Shermer correctly criticized illegitimate appeals to God as the causal explanation for natural phenomena, particularly in his critique of Newton and the Problem of the Plane. Nonetheless, just because science has closed many explanatory gaps regarding natural phenomena, it does not mean that science will close all of them. Nor does it mean that positing God to explain some of the gaps proves useless. Here it seemed that Shermer embraced a type of methodological naturalism, the philosophical presupposition that stipulates that scientific explanations of natural phenomena must have only empirical (based on observation and experiment) causal explanations.2
Methodological naturalism is a controversial theory within the philosophy of science. Due to the multifarious theoretical problems they encompass, all criteria that have ever been proposed to draw a distinct line of demarcation between science and nonscience have not been commonly adopted by philosophers of science.3
However, scientists and philosophers of science agree that clear cases of science do exist, such as astronomical investigation, as do clear cases of nonscience, such as astrological speculation. To believe that we can never distinguish between the two would be to commit the “beard fallacy.”4
Invoking methodological naturalism to dismiss God, a priori (apart from investigation), as a causal explanation for natural phenomena won’t work. After all, what if it turns out that God really did engineer the fine-tuned parameters of the universe and he really did design the information-rich DNA structures in all forms of life? According to methodological naturalism, this would mean that scientific investigation into explanatory causes could not be seen as science. But, this position seems false. Scientists doing this type of research are, in fact, engaged in scientific research.

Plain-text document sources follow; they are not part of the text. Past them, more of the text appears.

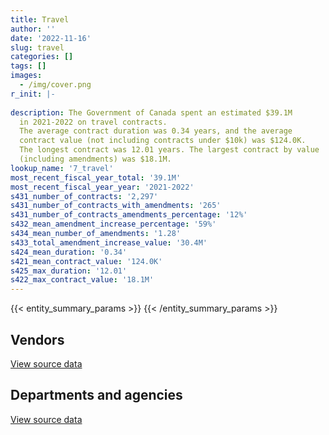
 ```yaml
---
title: Travel
author: ''
date: '2022-11-16'
slug: travel
categories: []
tags: []
images:
  - /img/cover.png
r_init: |-
  
description: The Government of Canada spent an estimated $39.1M
  in 2021-2022 on travel contracts.
  The average contract duration was 0.34 years, and the average
  contract value (not including contracts under $10k) was $124.0K.
  The longest contract was 12.01 years. The largest contract by value
  (including amendments) was $18.1M.
lookup_name: '7_travel'
most_recent_fiscal_year_total: '39.1M'
most_recent_fiscal_year_year: '2021-2022'
s431_number_of_contracts: '2,297'
s431_number_of_contracts_with_amendments: '265'
s431_number_of_contracts_amendments_percentage: '12%'
s432_mean_amendment_increase_percentage: '59%'
s434_mean_number_of_amendments: '1.28'
s433_total_amendment_increase_value: '30.4M'
s424_mean_duration: '0.34'
s421_mean_contract_value: '124.0K'
s425_max_duration: '12.01'
s422_max_contract_value: '18.1M'
---
```


<script src="/rmarkdown-libs/htmlwidgets/htmlwidgets.js"></script>
<link href="/rmarkdown-libs/datatables-css/datatables-crosstalk.css" rel="stylesheet" />
<script src="/rmarkdown-libs/datatables-binding/datatables.js"></script>
<script src="/rmarkdown-libs/jquery/jquery-3.6.0.min.js"></script>
<link href="/rmarkdown-libs/dt-core-bootstrap/css/dataTables.bootstrap.min.css" rel="stylesheet" />
<link href="/rmarkdown-libs/dt-core-bootstrap/css/dataTables.bootstrap.extra.css" rel="stylesheet" />
<script src="/rmarkdown-libs/dt-core-bootstrap/js/jquery.dataTables.min.js"></script>
<script src="/rmarkdown-libs/dt-core-bootstrap/js/dataTables.bootstrap.min.js"></script>
<link href="/rmarkdown-libs/crosstalk/css/crosstalk.min.css" rel="stylesheet" />
<script src="/rmarkdown-libs/crosstalk/js/crosstalk.min.js"></script>
<script src="/rmarkdown-libs/htmlwidgets/htmlwidgets.js"></script>
<link href="/rmarkdown-libs/datatables-css/datatables-crosstalk.css" rel="stylesheet" />
<script src="/rmarkdown-libs/datatables-binding/datatables.js"></script>
<script src="/rmarkdown-libs/jquery/jquery-3.6.0.min.js"></script>
<link href="/rmarkdown-libs/dt-core-bootstrap/css/dataTables.bootstrap.min.css" rel="stylesheet" />
<link href="/rmarkdown-libs/dt-core-bootstrap/css/dataTables.bootstrap.extra.css" rel="stylesheet" />
<script src="/rmarkdown-libs/dt-core-bootstrap/js/jquery.dataTables.min.js"></script>
<script src="/rmarkdown-libs/dt-core-bootstrap/js/dataTables.bootstrap.min.js"></script>
<link href="/rmarkdown-libs/crosstalk/css/crosstalk.min.css" rel="stylesheet" />
<script src="/rmarkdown-libs/crosstalk/js/crosstalk.min.js"></script>

{{< entity_summary_params >}}
{{< /entity_summary_params >}}

## Vendors

<div id="htmlwidget-1" style="width:100%;height:auto;" class="datatables html-widget"></div>
<script type="application/json" data-for="htmlwidget-1">{"x":{"style":"bootstrap","filter":"none","vertical":false,"data":[["<a href=\"/vendors/air_charter_service/\">Air Charter Service<\/a>","<a href=\"/vendors/air_india/\">Air India<\/a>","<a href=\"/vendors/air_inuit/\">Air Inuit<\/a>","<a href=\"/vendors/air_tindi/\">Air Tindi<\/a>","<a href=\"/vendors/amdocs/\">Amdocs<\/a>","<a href=\"/vendors/amex_bank_of_canada/\">Amex Bank of Canada<\/a>","<a href=\"/vendors/aon_reed_stenhouse/\">Aon Reed Stenhouse<\/a>","<a href=\"/vendors/atco/\">ATCO<\/a>","<a href=\"/vendors/beaver_air_charter_consultants/\">Beaver Air Charter Consultants<\/a>","<a href=\"/vendors/boehm_hotel/\">Boehm Hotel<\/a>","<a href=\"/vendors/bollore_logistics/\">Bollore Logistics<\/a>","<a href=\"/vendors/boyd_moving_storage/\">Boyd Moving Storage<\/a>","<a href=\"/vendors/brookfield_asset_management/\">Brookfield Asset Management<\/a>","<a href=\"/vendors/canadian_corps_of_commissionaires/\">Canadian Corps of Commissionaires<\/a>","<a href=\"/vendors/canadian_helicopters/\">Canadian Helicopters<\/a>","<a href=\"/vendors/canadian_north/\">Canadian North<\/a>","<a href=\"/vendors/canadian_red_cross/\">Canadian Red Cross<\/a>","<a href=\"/vendors/carleton_university/\">Carleton University<\/a>","<a href=\"/vendors/casselman_woodcraft/\">Casselman Woodcraft<\/a>","<a href=\"/vendors/chrono_aviation/\">Chrono Aviation<\/a>","<a href=\"/vendors/custom_helicopters/\">Custom Helicopters<\/a>","<a href=\"/vendors/delco_automation/\">Delco Automation<\/a>","<a href=\"/vendors/dillon_consulting/\">Dillon Consulting<\/a>","<a href=\"/vendors/donna_cona/\">Donna Cona<\/a>","<a href=\"/vendors/dsv/\">Dsv<\/a>","<a href=\"/vendors/ethiopian_airlines_group/\">Ethiopian Airlines Group<\/a>","<a href=\"/vendors/exit_certified/\">Exit Certified<\/a>","<a href=\"/vendors/first_air/\">First Air<\/a>","<a href=\"/vendors/gartner/\">Gartner<\/a>","<a href=\"/vendors/general_dynamics/\">General Dynamics<\/a>","<a href=\"/vendors/global_knowledge/\">Global Knowledge<\/a>","<a href=\"/vendors/great_slave_helicopters/\">Great Slave Helicopters<\/a>","<a href=\"/vendors/halpenny_insurance_brokers/\">Halpenny Insurance Brokers<\/a>","<a href=\"/vendors/hemmera_envirochem/\">Hemmera Envirochem<\/a>","<a href=\"/vendors/human_logistics/\">Human Logistics<\/a>","<a href=\"/vendors/ihs_global/\">IHS Global<\/a>","<a href=\"/vendors/info_tech_research_group/\">Info Tech Research Group<\/a>","<a href=\"/vendors/john_howard_society/\">John Howard Society<\/a>","<a href=\"/vendors/kenn_borek_air/\">Kenn Borek Air<\/a>","<a href=\"/vendors/kpmg/\">KPMG<\/a>","<a href=\"/vendors/language_research_development_group/\">Language Research Development Group<\/a>","<a href=\"/vendors/lansdowne_technologies/\">Lansdowne Technologies<\/a>","<a href=\"/vendors/les_autobus_e_menard_et_fils/\">Les Autobus E Menard et Fils<\/a>","<a href=\"/vendors/millennium_limousine_service/\">Millennium Limousine Service<\/a>","<a href=\"/vendors/momentum_solutions/\">Momentum Solutions<\/a>","<a href=\"/vendors/nolinor_aviation/\">Nolinor Aviation<\/a>","<a href=\"/vendors/ontario_dental_association/\">Ontario Dental Association<\/a>","<a href=\"/vendors/ottawa_business_interiors/\">Ottawa Business Interiors<\/a>","<a href=\"/vendors/ottawa_marriott_hotels_innvest_hotels_gp/\">Ottawa Marriott Hotels Innvest Hotels Gp<\/a>","<a href=\"/vendors/pal_aerospace/\">PAL Aerospace<\/a>","<a href=\"/vendors/philippine_airlines/\">Philippine Airlines<\/a>","<a href=\"/vendors/pricewaterhouse_coopers/\">Pricewaterhouse Coopers<\/a>","<a href=\"/vendors/prosci_canada/\">Prosci Canada<\/a>","<a href=\"/vendors/qatar_airways/\">Qatar Airways<\/a>","<a href=\"/vendors/raymond_chabot_grant_thornton/\">Raymond Chabot Grant Thornton<\/a>","<a href=\"/vendors/republic_architecture/\">Republic Architecture<\/a>","<a href=\"/vendors/robert_allan/\">Robert Allan<\/a>","<a href=\"/vendors/samson_associes/\">Samson Associes<\/a>","<a href=\"/vendors/sas_air/\">Sas Air<\/a>","<a href=\"/vendors/sign_language_interpreting/\">Sign Language Interpreting<\/a>","<a href=\"/vendors/simplex_grinnell/\">Simplex Grinnell<\/a>","<a href=\"/vendors/stantec/\">Stantec<\/a>","<a href=\"/vendors/tetra_tech/\">Tetra Tech<\/a>","<a href=\"/vendors/totem_offisource/\">Totem Offisource<\/a>","<a href=\"/vendors/transwest_air/\">Transwest Air<\/a>","<a href=\"/vendors/west_wind_aviation/\">West Wind Aviation<\/a>","<a href=\"/vendors/westjet/\">Westjet<\/a>","<a href=\"/vendors/wood_canada/\">Wood Canada<\/a>","<a href=\"/vendors/wsp/\">WSP<\/a>","<a href=\"/vendors/yellowhead_helicopters/\">Yellowhead Helicopters<\/a>"],[25408.33,null,2151258.69,46560.05,null,null,47139.98,12873,4741672.44,null,1039526.17,2229999.99,50750,null,59498.23,434568.46,null,22604.08,11300,153704.45,null,null,29104.61,76312.32,1003633.51,null,null,165560.46,34021.1,null,null,158334.75,null,null,null,85247.65,61224.19,37333.7,10871.77,20119.03,null,51126.29,null,null,null,817228.73,17424,null,2195890.23,null,null,0,null,null,52731.92,null,null,85803.02,null,10017.79,282500,104146.36,null,null,4929726.57,1957835.95,null,829848.58,79270.07,null],[null,null,2326236.43,null,null,37375.24,80433.79,null,6996858.56,null,null,205612,null,null,null,453504.12,192255.95,256179.52,45200,91475.41,null,null,170904.26,129626.4,35000,2373500,null,74687.86,null,null,null,96189.04,null,216053.42,1812614.37,56964.55,null,37435.99,null,232060.47,null,null,888860.3,372328.65,4249820,365918.04,null,37481.83,3671741.74,null,null,null,2898.59,null,22559.25,null,null,86038.1,null,24716.7,null,null,null,96529.08,6138202.14,1550681.88,null,632562.18,null,null],[null,4265666.95,2376885.21,99975.25,1475402.6,89749.76,109625.27,null,3021835.96,4329721.76,null,null,null,null,null,175966.16,null,null,45200,371138.5,99634,15191.88,null,null,null,2791017.9,null,null,null,null,null,95914.36,null,1433809.09,null,null,null,37333.7,100169.23,null,null,null,601949.7,894078.67,null,878221,null,null,36296.88,null,2646220,null,31744.63,6152461.5,null,null,10285.72,null,null,null,null,null,null,null,8161003.96,15750,8000000,73350.1,null,null],[null,null,2376885.21,127513.26,1475402.6,null,null,17102.06,2069347.48,2170792,null,null,null,64576.64,179183.19,null,null,null,null,509636.47,54427.5,5769.07,null,null,null,null,28529.41,79225.42,null,94664,14334.05,69956.2,3289.64,1433809.09,null,null,null,70649.67,45631.04,null,6437.99,null,842197.08,894078.67,null,2274023.71,null,null,null,565229.9,null,null,null,null,null,5951.54,27514.29,null,89419.74,null,12222.08,null,108964.06,10607.66,7100814.29,null,null,null,null,10468.5]],"container":"<table class=\"table table-striped table-hover row-border order-column display\">\n  <thead>\n    <tr>\n      <th>Vendor<\/th>\n      <th>2018-2019<\/th>\n      <th>2019-2020<\/th>\n      <th>2020-2021<\/th>\n      <th>2021-2022<\/th>\n    <\/tr>\n  <\/thead>\n<\/table>","options":{"order":[[4,"desc"]],"pageLength":10,"autoWidth":true,"columnDefs":[{"targets":1,"render":"function(data, type, row, meta) {\n    return type !== 'display' ? data : DTWidget.formatCurrency(data, \"$\", 2, 3, \",\", \".\", true, null);\n  }"},{"targets":2,"render":"function(data, type, row, meta) {\n    return type !== 'display' ? data : DTWidget.formatCurrency(data, \"$\", 2, 3, \",\", \".\", true, null);\n  }"},{"targets":3,"render":"function(data, type, row, meta) {\n    return type !== 'display' ? data : DTWidget.formatCurrency(data, \"$\", 2, 3, \",\", \".\", true, null);\n  }"},{"targets":4,"render":"function(data, type, row, meta) {\n    return type !== 'display' ? data : DTWidget.formatCurrency(data, \"$\", 2, 3, \",\", \".\", true, null);\n  }"},{"width":"16%","targets":[1,2,3,4]},{"className":"dt-right","targets":[1,2,3,4]}],"orderClasses":false}},"evals":["options.columnDefs.0.render","options.columnDefs.1.render","options.columnDefs.2.render","options.columnDefs.3.render"],"jsHooks":[]}</script>
<p class="text-right">
<a href="https://github.com/GoC-Spending/contracts-data/tree/main/data/out/categories/7_travel/summary_by_fiscal_year_by_vendor.csv" class="source-data-link btn btn-link">View source data</a>
</p>

## Departments and agencies

<div id="htmlwidget-2" style="width:100%;height:auto;" class="datatables html-widget"></div>
<script type="application/json" data-for="htmlwidget-2">{"x":{"style":"bootstrap","filter":"none","vertical":false,"data":[["<a href=\"/departments/aandc-aadnc/\">Crown-Indigenous Relations and Northern Affairs Canada<\/a>","<a href=\"/departments/cannor/\">Canadian Northern Economic Development Agency<\/a>","<a href=\"/departments/cbsa-asfc/\">Canada Border Services Agency<\/a>","<a href=\"/departments/cer-rec/\">Canada Energy Regulator<\/a>","<a href=\"/departments/cfia-acia/\">Canadian Food Inspection Agency<\/a>","<a href=\"/departments/cic/\">Immigration, Refugees and Citizenship Canada<\/a>","<a href=\"/departments/cics-scic/\">Canadian Intergovernmental Conference Secretariat<\/a>","<a href=\"/departments/cihr-irsc/\">Canadian Institutes of Health Research<\/a>","<a href=\"/departments/cnsc-ccsn/\">Canadian Nuclear Safety Commission<\/a>","<a href=\"/departments/csc-scc/\">Correctional Service of Canada<\/a>","<a href=\"/departments/dfatd-maecd/\">Global Affairs Canada<\/a>","<a href=\"/departments/dfo-mpo/\">Fisheries and Oceans Canada<\/a>","<a href=\"/departments/dnd-mdn/\">National Defence<\/a>","<a href=\"/departments/ec/\">Environment and Climate Change Canada<\/a>","<a href=\"/departments/esdc-edsc/\">Employment and Social Development Canada<\/a>","<a href=\"/departments/fcac-acfc/\">Financial Consumer Agency of Canada<\/a>","<a href=\"/departments/fin/\">Department of Finance Canada<\/a>","<a href=\"/departments/hc-sc/\">Health Canada<\/a>","<a href=\"/departments/iaac-aeic/\">Impact Assessment Agency of Canada<\/a>","<a href=\"/departments/ic/\">Innovation, Science and Economic Development Canada<\/a>","<a href=\"/departments/infc/\">Infrastructure Canada<\/a>","<a href=\"/departments/isc-sac/\">Indigenous Services Canada<\/a>","<a href=\"/departments/jus/\">Department of Justice Canada<\/a>","<a href=\"/departments/nrc-cnrc/\">National Research Council Canada<\/a>","<a href=\"/departments/nrcan-rncan/\">Natural Resources Canada<\/a>","<a href=\"/departments/nserc-crsng/\">Natural Sciences and Engineering Research Council of Canada<\/a>","<a href=\"/departments/osfi-bsif/\">Office of the Superintendent of Financial Institutions Canada<\/a>","<a href=\"/departments/osgg-bsgg/\">Office of the Secretary to the Governor General<\/a>","<a href=\"/departments/pbc-clcc/\">Parole Board of Canada<\/a>","<a href=\"/departments/pc/\">Parks Canada<\/a>","<a href=\"/departments/pch/\">Canadian Heritage<\/a>","<a href=\"/departments/pco-bcp/\">Privy Council Office<\/a>","<a href=\"/departments/phac-aspc/\">Public Health Agency of Canada<\/a>","<a href=\"/departments/ppsc-sppc/\">Public Prosecution Service of Canada<\/a>","<a href=\"/departments/ps-sp/\">Public Safety Canada<\/a>","<a href=\"/departments/pwgsc-tpsgc/\">Public Services and Procurement Canada<\/a>","<a href=\"/departments/rcmp-grc/\">Royal Canadian Mounted Police<\/a>","<a href=\"/departments/sirc-csars/\">Security Intelligence Review Committee<\/a>","<a href=\"/departments/ssc-spc/\">Shared Services Canada<\/a>","<a href=\"/departments/sshrc-crsh/\">Social Sciences and Humanities Research Council of Canada<\/a>","<a href=\"/departments/statcan/\">Statistics Canada<\/a>","<a href=\"/departments/tbs-sct/\">Treasury Board of Canada Secretariat<\/a>","<a href=\"/departments/tc/\">Transport Canada<\/a>","<a href=\"/departments/wage/\">Department for Women and Gender Equality<\/a>","<a href=\"/departments/wd-deo/\">Western Economic Diversification Canada<\/a>"],[661187.5,181812.49,22948.64,84245.87,21992.01,3648.48,null,3252745.62,80212.44,6629666.13,25923787.77,7056925.96,328193.12,490639.36,74066.65,null,40476.19,5414637.23,null,400257.93,15886.92,2101381.84,85803.02,null,405540.03,415404.19,null,247312.99,1498.28,419291.43,143987.82,16631.68,null,329003.37,null,208424.12,1373875.65,null,101149.26,57356.73,null,21005.76,null,null,0],[704913.42,74687.86,2336742.42,null,null,19932.77,44851.86,4134088.54,138482.55,3234991.86,14775863.28,8399029.16,729.93,237312.06,null,null,77176.4,4648364.77,44749.89,355220.62,19391.3,3307460.03,86038.1,33900,13335,236518.98,37375.24,121096.5,80585.17,175339.8,17501.92,33141.43,41937.8,117960.44,17516.67,649948.43,491067.86,23000,null,212403.14,null,10531.65,null,19685.66,null],[493997.82,null,667765.58,null,null,530281.38,null,981243.93,14668.27,3313156.23,32102260.38,5350357.11,null,19882.31,null,5255.89,110277.56,null,null,202481.69,10608.7,14188360.21,12308.24,null,null,263858.16,89749.76,30167.14,24958.46,440845.01,336766.89,null,null,null,null,1627525.89,171753.08,null,null,27574.06,null,null,69465.61,3295.71,null],[449038.51,null,1981108.77,null,33205.06,853842.61,null,null,null,3594405.1,5286694.84,7636005.31,null,57096.06,null,6638.06,9759.68,12222.08,null,183490.45,null,13288412.27,22130.58,30577.8,108964.06,171236.27,18348.33,5274.18,36832.67,48666.33,102437.66,64043.28,null,null,null,1625662.48,3109569.57,null,94664,9745.35,217987.8,null,null,null,null]],"container":"<table class=\"table table-striped table-hover row-border order-column display\">\n  <thead>\n    <tr>\n      <th>Department<\/th>\n      <th>2018-2019<\/th>\n      <th>2019-2020<\/th>\n      <th>2020-2021<\/th>\n      <th>2021-2022<\/th>\n    <\/tr>\n  <\/thead>\n<\/table>","options":{"order":[[4,"desc"]],"pageLength":10,"autoWidth":true,"columnDefs":[{"targets":1,"render":"function(data, type, row, meta) {\n    return type !== 'display' ? data : DTWidget.formatCurrency(data, \"$\", 2, 3, \",\", \".\", true, null);\n  }"},{"targets":2,"render":"function(data, type, row, meta) {\n    return type !== 'display' ? data : DTWidget.formatCurrency(data, \"$\", 2, 3, \",\", \".\", true, null);\n  }"},{"targets":3,"render":"function(data, type, row, meta) {\n    return type !== 'display' ? data : DTWidget.formatCurrency(data, \"$\", 2, 3, \",\", \".\", true, null);\n  }"},{"targets":4,"render":"function(data, type, row, meta) {\n    return type !== 'display' ? data : DTWidget.formatCurrency(data, \"$\", 2, 3, \",\", \".\", true, null);\n  }"},{"width":"16%","targets":[1,2,3,4]},{"className":"dt-right","targets":[1,2,3,4]}],"orderClasses":false}},"evals":["options.columnDefs.0.render","options.columnDefs.1.render","options.columnDefs.2.render","options.columnDefs.3.render"],"jsHooks":[]}</script>
<p class="text-right">
<a href="https://github.com/GoC-Spending/contracts-data/tree/main/data/out/categories/7_travel/summary_by_fiscal_year_by_department.csv" class="source-data-link btn btn-link">View source data</a>
</p>
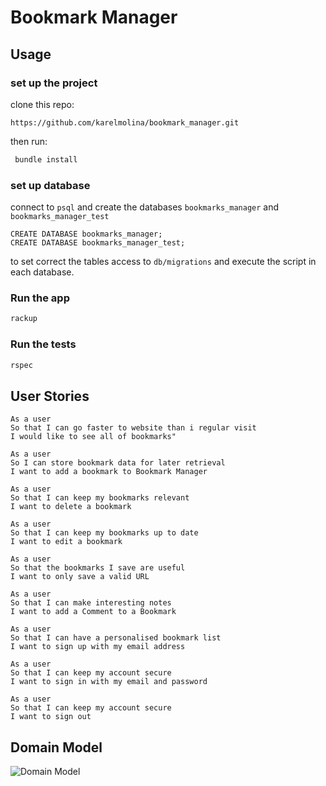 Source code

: # Bookmark Manager

## Usage
### set up the project
clone this repo:
```
https://github.com/karelmolina/bookmark_manager.git
```
then run:
```sh
 bundle install
 ```
### set up database 
connect to `psql` and create the databases `bookmarks_manager` and `bookmarks_manager_test`
```
CREATE DATABASE bookmarks_manager;
CREATE DATABASE bookmarks_manager_test;
```
to set correct the tables access to `db/migrations` and execute the script in each database. 
### Run the app
```sh
rackup
```
### Run the tests
```sh
rspec
```


## User Stories
```
As a user
So that I can go faster to website than i regular visit
I would like to see all of bookmarks"
```

```
As a user
So I can store bookmark data for later retrieval
I want to add a bookmark to Bookmark Manager
```

```
As a user
So that I can keep my bookmarks relevant
I want to delete a bookmark
```

```
As a user
So that I can keep my bookmarks up to date
I want to edit a bookmark
```

```
As a user
So that the bookmarks I save are useful
I want to only save a valid URL
```

```
As a user
So that I can make interesting notes
I want to add a Comment to a Bookmark
```

```
As a user
So that I can have a personalised bookmark list
I want to sign up with my email address
```

```
As a user
So that I can keep my account secure
I want to sign in with my email and password
```

```
As a user
So that I can keep my account secure
I want to sign out
```

## Domain Model
![Domain Model](./public/images-md/DomainModel.png)
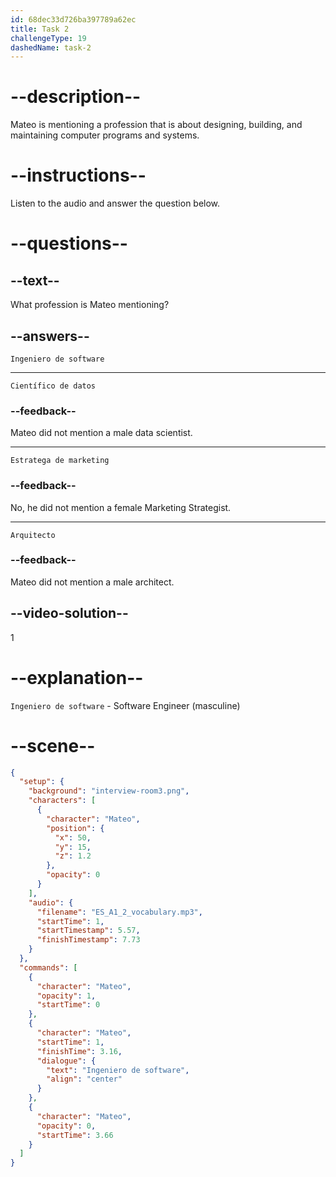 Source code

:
 ```yaml
---
id: 68dec33d726ba397789a62ec
title: Task 2
challengeType: 19
dashedName: task-2
---
```


<!-- (Audio) Mateo: Ingeniero de software. -->

# --description--

Mateo is mentioning a profession that is about designing, building, and maintaining computer programs and systems.

# --instructions--

Listen to the audio and answer the question below.

# --questions--

## --text--

What profession is Mateo mentioning?

## --answers--

`Ingeniero de software`

---

`Científico de datos`

### --feedback--

Mateo did not mention a male data scientist.  

---

`Estratega de marketing`

### --feedback--

No, he did not mention a female Marketing Strategist. 

---

`Arquitecto`

### --feedback--

Mateo did not mention a male architect.  


## --video-solution--

1

# --explanation--

`Ingeniero de software` - Software Engineer (masculine)


# --scene--

```json
{
  "setup": {
    "background": "interview-room3.png",
    "characters": [
      {
        "character": "Mateo",
        "position": {
          "x": 50,
          "y": 15,
          "z": 1.2
        },
        "opacity": 0
      }
    ],
    "audio": {
      "filename": "ES_A1_2_vocabulary.mp3",
      "startTime": 1,
      "startTimestamp": 5.57,
      "finishTimestamp": 7.73
    }
  },
  "commands": [
    {
      "character": "Mateo",
      "opacity": 1,
      "startTime": 0
    },
    {
      "character": "Mateo",
      "startTime": 1,
      "finishTime": 3.16,
      "dialogue": {
        "text": "Ingeniero de software",
        "align": "center"
      }
    },
    {
      "character": "Mateo",
      "opacity": 0,
      "startTime": 3.66
    }
  ]
}
```
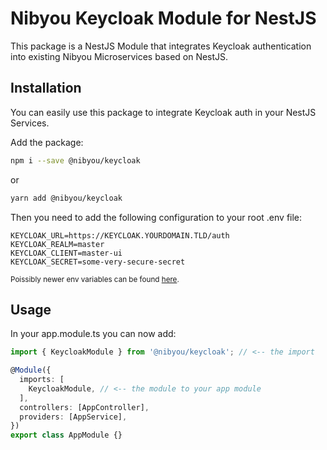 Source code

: # Nibyou Keycloak Module for NestJS

This package is a NestJS Module that integrates Keycloak authentication into existing Nibyou Microservices based on NestJS.

## Installation

You can easily use this package to integrate Keycloak auth in your NestJS Services.

Add the package:

```bash
npm i --save @nibyou/keycloak
```

or

```bash 
yarn add @nibyou/keycloak
```

Then you need to add the following configuration to your root .env file:

```env
KEYCLOAK_URL=https://KEYCLOAK.YOURDOMAIN.TLD/auth
KEYCLOAK_REALM=master
KEYCLOAK_CLIENT=master-ui
KEYCLOAK_SECRET=some-very-secure-secret
```
<sup>Poissibly newer env variables can be found [here](https://github.com/nibyou/keycloak/blob/master/.env.extend).</sup>


## Usage

In your app.module.ts you can now add:

```ts
import { KeycloakModule } from '@nibyou/keycloak'; // <-- the import

@Module({
  imports: [
    KeycloakModule, // <-- the module to your app module
  ],
  controllers: [AppController],
  providers: [AppService],
})
export class AppModule {}
```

Yet it wouldn’t make a difference for Shermer’s claims even if all philosophers of science adopt methodological naturalism and claim that proposing God as Designer lies outside the bounds science. It doesn’t matter whether or not appeals to consciousness, flagella, etc. to prove God’s existence conform to methodological naturalism. The issue is whether the arguments themselves are sound, not whether scientifically based arguments for God’s existence follow scientific protocol. Of course it is important to follow the proper scientific method to obtain the data used in certain arguments for the existence of God, what I’m claiming is that Shermer’s dismissal of God’s existence based on so-called God-of-the-gaps arguments is logically improper. Even if he believes that these arguments lay outside the bounds of science, the question of God’s existence still remains. All things that exist are not scientifically verifiable. Furthermore, if Shermer and others don’t agree with defenses for the existence of God, then they must state specific weaknesses of the individual arguments. Blanket statements do not work for countering these types of arguments. In fact, employing methodological naturalism to dismiss, a priori, the possibility of God acting in the natural world is to beg the question (assuming to be true what needs to be proved) regarding God’s existence and activity.
Thus, Shermer’s predisposition to methodological naturalism suffers from at least several shortcomings: it goes against the grain in the philosophy of science, it limits science, it has little to do with whether God exists and Christianity is true, and it begs the question.
|Part 1 | Part 2 | Part 3|
Michael Shermer, Why Darwin Matters (New York Henry Hold and Co., 2006), 52.
In his writings, Shermer appeals to methodological naturalism as a response to God-of-the-gaps arguments, see Shermer, 52.
See, Achinstein, Peter (1998). Demarcation problem. In E. Craig (Ed.), Routledge Encyclopedia of Philosophy, (London: Routledge). Retrieved January 30, 2009, from https://www.rep.routledge.com/article/Q024A.
The beard fallacy refers to the fallacious line of reasoning that claims that just because we cannot give precise criteria for when stubble turns into beard, we cannot recognize clear cases of what is a beard and what is not a beard.